Thursday, November 11, 2021
Richard Craswell's Allegheny College Suite
We are indebted to Richard Craswell for a great deal of contracts scholarship as well as quite a few musical compositions on the subject of contracts law. We posted many of them back in 2012. This one came later:
It is worth reading Professor Craswell's notes after the case. They explain, among other things, why Judge Cardozo raises promissory estoppel but never rules on whether the College could enforce the charitable pledge on that basis.
Judge Cardozo could not really rule on that basis, because the College never claimed any reliance. Or could he? He's Cardozo! He could persuade me of just about anything. Because he did not write it (but concurred in the decision), I will never understand the reasoning in Mitchill v. Lath.

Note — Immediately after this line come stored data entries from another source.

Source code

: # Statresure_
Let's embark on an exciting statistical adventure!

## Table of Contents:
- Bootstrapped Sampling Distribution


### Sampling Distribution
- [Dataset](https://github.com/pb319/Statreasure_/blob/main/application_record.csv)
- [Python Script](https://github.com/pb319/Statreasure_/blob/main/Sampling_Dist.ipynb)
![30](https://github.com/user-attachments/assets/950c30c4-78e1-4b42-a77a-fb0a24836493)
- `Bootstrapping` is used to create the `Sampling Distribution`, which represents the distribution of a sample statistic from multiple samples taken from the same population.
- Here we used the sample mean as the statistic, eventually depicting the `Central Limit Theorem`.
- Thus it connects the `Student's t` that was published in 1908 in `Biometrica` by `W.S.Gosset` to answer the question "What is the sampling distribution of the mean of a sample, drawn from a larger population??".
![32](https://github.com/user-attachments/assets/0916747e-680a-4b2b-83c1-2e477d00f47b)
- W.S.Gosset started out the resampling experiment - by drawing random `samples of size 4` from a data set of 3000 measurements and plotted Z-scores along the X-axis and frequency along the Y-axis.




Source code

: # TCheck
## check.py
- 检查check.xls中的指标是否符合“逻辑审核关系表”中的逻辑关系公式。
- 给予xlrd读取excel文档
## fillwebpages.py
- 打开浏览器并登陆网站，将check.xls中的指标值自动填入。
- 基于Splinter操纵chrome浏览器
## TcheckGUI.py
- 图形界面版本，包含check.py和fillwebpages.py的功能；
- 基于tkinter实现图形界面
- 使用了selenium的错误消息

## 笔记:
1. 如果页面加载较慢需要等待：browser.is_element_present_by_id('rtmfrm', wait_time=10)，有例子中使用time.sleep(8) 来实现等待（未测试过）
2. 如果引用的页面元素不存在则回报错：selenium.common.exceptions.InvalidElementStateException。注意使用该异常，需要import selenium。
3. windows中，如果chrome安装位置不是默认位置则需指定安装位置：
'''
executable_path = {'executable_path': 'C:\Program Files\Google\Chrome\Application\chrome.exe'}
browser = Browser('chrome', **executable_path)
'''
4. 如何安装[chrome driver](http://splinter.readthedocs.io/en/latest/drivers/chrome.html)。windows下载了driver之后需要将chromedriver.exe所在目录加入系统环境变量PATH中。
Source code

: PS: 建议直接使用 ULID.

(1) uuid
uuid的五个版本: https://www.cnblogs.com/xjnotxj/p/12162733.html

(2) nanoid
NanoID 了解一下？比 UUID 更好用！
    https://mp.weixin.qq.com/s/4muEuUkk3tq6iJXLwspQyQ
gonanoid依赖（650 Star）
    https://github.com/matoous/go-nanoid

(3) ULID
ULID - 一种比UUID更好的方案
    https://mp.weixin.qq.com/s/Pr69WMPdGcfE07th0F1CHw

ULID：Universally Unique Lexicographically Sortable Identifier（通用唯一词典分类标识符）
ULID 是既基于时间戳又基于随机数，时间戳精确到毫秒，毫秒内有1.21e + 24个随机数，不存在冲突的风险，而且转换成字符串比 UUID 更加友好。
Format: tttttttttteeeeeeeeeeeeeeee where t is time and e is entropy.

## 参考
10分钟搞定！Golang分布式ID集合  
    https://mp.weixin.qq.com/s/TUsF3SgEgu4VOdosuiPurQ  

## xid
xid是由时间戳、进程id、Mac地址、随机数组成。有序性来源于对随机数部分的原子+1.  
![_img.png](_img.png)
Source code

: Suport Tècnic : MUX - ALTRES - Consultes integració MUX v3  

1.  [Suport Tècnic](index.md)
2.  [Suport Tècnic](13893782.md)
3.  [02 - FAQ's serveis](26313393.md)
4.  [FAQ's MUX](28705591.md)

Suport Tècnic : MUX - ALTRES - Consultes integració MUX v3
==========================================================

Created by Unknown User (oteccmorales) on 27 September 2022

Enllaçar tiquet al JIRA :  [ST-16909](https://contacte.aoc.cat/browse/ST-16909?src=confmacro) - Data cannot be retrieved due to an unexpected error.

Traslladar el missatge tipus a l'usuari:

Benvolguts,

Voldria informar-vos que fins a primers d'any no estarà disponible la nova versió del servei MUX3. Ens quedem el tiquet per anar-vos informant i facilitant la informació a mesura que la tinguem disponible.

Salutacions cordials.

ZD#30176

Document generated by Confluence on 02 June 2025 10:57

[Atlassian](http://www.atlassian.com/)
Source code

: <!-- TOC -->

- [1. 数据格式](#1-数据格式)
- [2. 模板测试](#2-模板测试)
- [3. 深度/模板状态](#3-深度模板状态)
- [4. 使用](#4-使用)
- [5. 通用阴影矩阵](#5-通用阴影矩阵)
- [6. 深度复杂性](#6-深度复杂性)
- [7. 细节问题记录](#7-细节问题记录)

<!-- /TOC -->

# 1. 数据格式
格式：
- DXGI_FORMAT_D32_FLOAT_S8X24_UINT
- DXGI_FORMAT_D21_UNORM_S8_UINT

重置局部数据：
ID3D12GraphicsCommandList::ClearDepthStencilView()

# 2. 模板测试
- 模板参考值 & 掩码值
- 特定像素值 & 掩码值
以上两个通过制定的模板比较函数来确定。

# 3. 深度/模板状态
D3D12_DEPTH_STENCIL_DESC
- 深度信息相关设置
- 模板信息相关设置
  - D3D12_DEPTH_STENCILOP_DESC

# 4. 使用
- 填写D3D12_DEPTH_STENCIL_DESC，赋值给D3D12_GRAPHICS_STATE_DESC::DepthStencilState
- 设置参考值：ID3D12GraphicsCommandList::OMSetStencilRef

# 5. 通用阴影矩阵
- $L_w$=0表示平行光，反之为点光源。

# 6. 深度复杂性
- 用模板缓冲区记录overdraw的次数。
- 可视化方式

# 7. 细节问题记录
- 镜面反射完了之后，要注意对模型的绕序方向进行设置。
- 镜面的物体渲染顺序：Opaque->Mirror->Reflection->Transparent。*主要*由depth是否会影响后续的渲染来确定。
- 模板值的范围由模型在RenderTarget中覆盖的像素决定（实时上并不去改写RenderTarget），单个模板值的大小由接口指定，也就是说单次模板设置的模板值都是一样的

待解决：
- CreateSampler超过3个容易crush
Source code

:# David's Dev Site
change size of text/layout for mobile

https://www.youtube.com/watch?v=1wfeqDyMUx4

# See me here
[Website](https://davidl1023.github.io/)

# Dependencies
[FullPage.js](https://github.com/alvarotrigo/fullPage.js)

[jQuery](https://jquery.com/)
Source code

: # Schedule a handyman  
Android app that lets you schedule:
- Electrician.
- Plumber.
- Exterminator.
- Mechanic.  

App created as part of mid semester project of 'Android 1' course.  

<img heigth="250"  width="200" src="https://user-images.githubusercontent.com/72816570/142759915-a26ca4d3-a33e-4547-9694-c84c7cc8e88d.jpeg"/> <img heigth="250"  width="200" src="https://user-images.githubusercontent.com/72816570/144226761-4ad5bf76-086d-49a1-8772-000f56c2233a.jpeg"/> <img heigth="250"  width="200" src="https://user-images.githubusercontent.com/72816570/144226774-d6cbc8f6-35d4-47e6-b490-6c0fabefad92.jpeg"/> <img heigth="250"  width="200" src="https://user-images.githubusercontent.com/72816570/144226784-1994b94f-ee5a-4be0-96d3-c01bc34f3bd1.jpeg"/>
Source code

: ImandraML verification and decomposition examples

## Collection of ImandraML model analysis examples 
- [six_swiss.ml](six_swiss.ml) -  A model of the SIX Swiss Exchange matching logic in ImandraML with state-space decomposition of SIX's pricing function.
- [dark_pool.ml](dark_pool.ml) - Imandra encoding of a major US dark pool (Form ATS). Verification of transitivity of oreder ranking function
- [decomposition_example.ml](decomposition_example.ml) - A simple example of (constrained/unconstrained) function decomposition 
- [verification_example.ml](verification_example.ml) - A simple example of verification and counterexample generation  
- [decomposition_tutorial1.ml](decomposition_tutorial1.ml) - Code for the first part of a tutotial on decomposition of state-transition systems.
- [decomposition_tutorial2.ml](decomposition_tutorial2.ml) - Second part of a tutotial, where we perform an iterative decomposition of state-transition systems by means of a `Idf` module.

H/T my student, Tom Taylor.
https://lawprofessors.typepad.com/contractsprof_blog/2021/11/weekend-frivolity-richard-craswells-allegheny-college-suite.html
Re Cardozo's concurrence in Mitchell: His Honor appears to have been pretty hard-nosed when it came to the importance of written agreements. He concurred in a number of statute of frauds cases in which was pretty clear that the deal had been made but not memorialized sufficiently to satisfy the statute. Poel (responsible for giving us 2-207) is an example. Though not argued as an SF case that issue lurked below the surface and In my opinion accounts for why the majority found no deal. Parol evidence is another area that affects the sanctity of written contracts.